Top White House aides point to the fiscal year 2024 budget, which was updated in July, as evidence of a politically viable strategy for slowing rising debt. They also attack the House Republican Study Committee’s plan because it does not exempt the nation’s largest entitlement programs from restraint.

What the administration does not acknowledge is that there is opposition to the president’s ideas within his party and no support in the GOP. When presented with the administration’s tax hikes two years ago, Democratic moderates — and not just Senators Joe Manchin and Kyrsten Sinema — balked. A similar bloc is likely to remain opposed to a tax-heavy plan even if the Democratic party sweeps the 2024 election.

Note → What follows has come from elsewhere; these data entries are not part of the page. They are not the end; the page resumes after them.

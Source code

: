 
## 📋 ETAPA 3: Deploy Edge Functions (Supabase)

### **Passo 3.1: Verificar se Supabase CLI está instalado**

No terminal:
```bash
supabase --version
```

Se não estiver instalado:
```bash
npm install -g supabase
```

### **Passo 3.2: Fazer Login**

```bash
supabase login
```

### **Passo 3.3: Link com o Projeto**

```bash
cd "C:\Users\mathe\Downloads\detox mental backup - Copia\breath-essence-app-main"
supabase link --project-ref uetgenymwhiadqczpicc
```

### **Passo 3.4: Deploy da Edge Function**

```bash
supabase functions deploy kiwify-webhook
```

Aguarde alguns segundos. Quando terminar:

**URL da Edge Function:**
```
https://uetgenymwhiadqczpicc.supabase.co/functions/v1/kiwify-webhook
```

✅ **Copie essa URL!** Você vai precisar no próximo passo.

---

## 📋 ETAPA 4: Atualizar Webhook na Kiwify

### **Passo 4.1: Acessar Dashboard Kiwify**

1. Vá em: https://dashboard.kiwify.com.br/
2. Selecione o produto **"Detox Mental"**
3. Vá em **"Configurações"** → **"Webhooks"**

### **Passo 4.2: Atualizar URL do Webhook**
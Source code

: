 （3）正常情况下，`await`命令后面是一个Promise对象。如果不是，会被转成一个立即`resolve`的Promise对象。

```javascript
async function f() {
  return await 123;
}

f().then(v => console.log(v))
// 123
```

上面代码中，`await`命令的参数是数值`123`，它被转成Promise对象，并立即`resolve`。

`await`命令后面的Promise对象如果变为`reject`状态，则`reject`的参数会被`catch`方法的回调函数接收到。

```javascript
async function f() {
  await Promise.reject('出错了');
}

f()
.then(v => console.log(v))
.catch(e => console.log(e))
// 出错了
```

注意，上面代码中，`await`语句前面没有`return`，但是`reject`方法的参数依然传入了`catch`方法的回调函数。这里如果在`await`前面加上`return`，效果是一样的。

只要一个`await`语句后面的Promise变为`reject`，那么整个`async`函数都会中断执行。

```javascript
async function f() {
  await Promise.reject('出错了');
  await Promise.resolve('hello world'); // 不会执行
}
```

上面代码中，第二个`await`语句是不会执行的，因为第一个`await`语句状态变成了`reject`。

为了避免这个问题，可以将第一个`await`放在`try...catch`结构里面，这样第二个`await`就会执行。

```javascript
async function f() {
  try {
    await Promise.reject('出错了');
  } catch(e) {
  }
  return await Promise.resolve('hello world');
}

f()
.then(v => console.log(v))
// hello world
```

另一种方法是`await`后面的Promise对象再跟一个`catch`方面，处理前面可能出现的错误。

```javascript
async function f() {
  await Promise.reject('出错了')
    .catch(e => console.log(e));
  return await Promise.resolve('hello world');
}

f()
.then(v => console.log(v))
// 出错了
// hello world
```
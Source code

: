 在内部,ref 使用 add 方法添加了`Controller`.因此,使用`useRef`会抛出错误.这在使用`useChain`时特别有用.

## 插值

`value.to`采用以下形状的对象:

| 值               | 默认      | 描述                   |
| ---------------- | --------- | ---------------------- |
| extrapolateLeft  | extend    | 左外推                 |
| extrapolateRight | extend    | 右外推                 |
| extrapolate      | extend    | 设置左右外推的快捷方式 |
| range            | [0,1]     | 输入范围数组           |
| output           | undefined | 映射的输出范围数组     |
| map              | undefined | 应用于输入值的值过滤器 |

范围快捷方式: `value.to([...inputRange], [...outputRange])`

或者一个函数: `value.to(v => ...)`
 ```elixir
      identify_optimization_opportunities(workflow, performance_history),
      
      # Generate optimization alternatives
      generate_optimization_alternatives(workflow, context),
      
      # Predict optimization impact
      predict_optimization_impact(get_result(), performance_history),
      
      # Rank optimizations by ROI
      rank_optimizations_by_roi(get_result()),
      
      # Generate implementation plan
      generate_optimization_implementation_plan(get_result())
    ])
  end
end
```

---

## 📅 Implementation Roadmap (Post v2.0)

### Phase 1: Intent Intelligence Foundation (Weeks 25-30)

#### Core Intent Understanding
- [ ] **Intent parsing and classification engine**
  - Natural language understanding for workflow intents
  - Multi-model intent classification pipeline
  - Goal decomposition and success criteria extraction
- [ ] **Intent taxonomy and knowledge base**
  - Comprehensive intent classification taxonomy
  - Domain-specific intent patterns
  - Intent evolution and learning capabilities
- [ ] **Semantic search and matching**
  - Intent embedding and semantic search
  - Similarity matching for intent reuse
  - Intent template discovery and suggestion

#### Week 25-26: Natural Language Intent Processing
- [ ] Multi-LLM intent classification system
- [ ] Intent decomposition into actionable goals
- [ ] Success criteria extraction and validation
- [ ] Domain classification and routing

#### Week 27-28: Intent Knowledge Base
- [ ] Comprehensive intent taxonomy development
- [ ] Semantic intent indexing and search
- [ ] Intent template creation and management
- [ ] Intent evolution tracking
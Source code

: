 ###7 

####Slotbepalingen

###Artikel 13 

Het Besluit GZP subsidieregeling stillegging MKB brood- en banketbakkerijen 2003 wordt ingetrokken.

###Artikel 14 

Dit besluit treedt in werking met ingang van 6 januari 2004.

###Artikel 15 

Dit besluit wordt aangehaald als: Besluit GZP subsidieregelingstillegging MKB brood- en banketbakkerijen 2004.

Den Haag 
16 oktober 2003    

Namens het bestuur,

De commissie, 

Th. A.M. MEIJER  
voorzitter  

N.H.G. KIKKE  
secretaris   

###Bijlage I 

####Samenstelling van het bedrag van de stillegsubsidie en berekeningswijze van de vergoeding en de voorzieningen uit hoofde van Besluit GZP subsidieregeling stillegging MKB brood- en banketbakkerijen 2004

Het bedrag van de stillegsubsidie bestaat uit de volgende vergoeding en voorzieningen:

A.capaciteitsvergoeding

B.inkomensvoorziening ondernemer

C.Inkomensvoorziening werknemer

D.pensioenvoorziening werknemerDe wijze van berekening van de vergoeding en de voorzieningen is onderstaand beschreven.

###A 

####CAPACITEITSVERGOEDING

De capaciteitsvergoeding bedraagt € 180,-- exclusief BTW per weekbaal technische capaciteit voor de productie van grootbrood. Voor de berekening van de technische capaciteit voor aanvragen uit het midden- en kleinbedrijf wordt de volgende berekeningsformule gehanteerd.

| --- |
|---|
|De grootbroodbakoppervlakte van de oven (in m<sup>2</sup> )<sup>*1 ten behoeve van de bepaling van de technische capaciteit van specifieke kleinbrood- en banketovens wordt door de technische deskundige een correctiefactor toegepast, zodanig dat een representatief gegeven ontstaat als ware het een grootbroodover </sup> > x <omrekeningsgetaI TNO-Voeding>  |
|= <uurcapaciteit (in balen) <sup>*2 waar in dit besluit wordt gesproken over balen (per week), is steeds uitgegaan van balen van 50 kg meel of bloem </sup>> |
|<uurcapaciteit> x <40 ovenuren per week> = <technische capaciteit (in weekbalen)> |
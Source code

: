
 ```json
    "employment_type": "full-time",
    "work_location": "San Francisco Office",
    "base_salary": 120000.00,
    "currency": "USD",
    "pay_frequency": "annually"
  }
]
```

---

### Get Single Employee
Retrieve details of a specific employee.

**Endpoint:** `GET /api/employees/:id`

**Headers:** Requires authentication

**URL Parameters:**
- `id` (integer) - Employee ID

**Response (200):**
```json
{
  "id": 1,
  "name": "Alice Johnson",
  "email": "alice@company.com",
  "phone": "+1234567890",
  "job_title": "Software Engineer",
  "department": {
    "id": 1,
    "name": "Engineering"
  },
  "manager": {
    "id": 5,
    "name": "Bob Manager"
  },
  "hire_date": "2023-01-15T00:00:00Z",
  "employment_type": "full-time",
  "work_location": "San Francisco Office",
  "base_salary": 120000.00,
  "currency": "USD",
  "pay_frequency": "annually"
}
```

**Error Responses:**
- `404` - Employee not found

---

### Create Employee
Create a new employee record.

The budget’s top-line figures justify the reticence of the dissenters. Over the period 2024 to 2033, the president wants to increase federal taxes by $4.8 trillion and spending by $3.3 trillion. In other words, his primary objective is to dramatically expand federal activity, which he couples with a modest amount of deficit reduction. Even if adopted in full, which is unlikely, the plan would leave an annual deficit in 2033 of 4.9 percent of GDP, and total debt would reach 107.3 percent of GDP. The average deficit from 1962 to 2008 was just over 2.1 percent of GDP.

The administration also wants voters to forget that two pieces of legislation it highlights as major achievements were paid for in part with more borrowing. Just after taking office in 2021, the White House hurried another COVID-focused measure through Congress, which cost $1.8 trillion and included no offsetting taxes or spending cuts. Then, in 2022, Congress passed the Inflation Reduction Act,which the Congressional Budget Office (CBO) estimated would cut future deficits but now seems more likely to increase themWith student loan forgiveness thrown in, this administration is directly responsible for multiple trillions of dollars in new federal borrowing.

The persistent gap between spending commitments and tax receipts expected in the coming years is the result of many decisions by both parties, some of which occurred decades ago. Still, this administration has added to the problem. In 2021 and 2022 alone, the federal government borrowed $4.2 trillion, and it is on track to borrow $3.1 trillion more in 2023 and 2024, with no real prospect of an improvement in the coming years.

The White House downplayed fiscal concerns when pushing its initial agenda, even as the evidence was mounting that rising debt was rapidly becoming a serious economic threat. CBO’s most recent long-term forecast shows debt rising to 181 percent of GDP in 2053 under current law. If the tax cuts enacted in 2017 are extended and appropriated spending stays fixed at its current percentage of GDP (instead of falling), debt will rise to 250 percent of GDP in three decades.

The president wants to contrast his budget plan with one prepared by a group of House Republicans because it includes Social Security and Medicare reforms. The administration attacks these ideas as harming seniors and claims the programs can be made solvent with new taxes on higher-income households while protecting all current and future benefit payments.

And yet the president has not presented an actual plan to prevent the Social Security retirement fund from depleting its reserves in about ten years. If Congress does not step in, beneficiaries would get only about 70 to 75 percent of what they are owed when the fund balance falls to zero.

The administration has been more forthcoming with a plan to prevent the Medicare hospital insurance (HI) trust fund from falling into insolvency. The president proposes raising certain existing taxes on high-income households along with redirection of savings from drug pricing cuts and some existing tax revenue. The plan would break from the traditional system of program financing focused on employer and employee payroll taxes. Vulnerable Democrats will find it difficult to support this plan because, without substantial savings on the spending side, the GOP’s anti-tax criticisms will resonate with some voters.

It is natural and healthy for the parties to compete over their plans for slowing debt accumulation, but that competition should be conducted with a view toward striking a deal when the time is right. For now, President Biden seems to be so focused on the election that he is making it less likely he can pass something meaningful if he wins.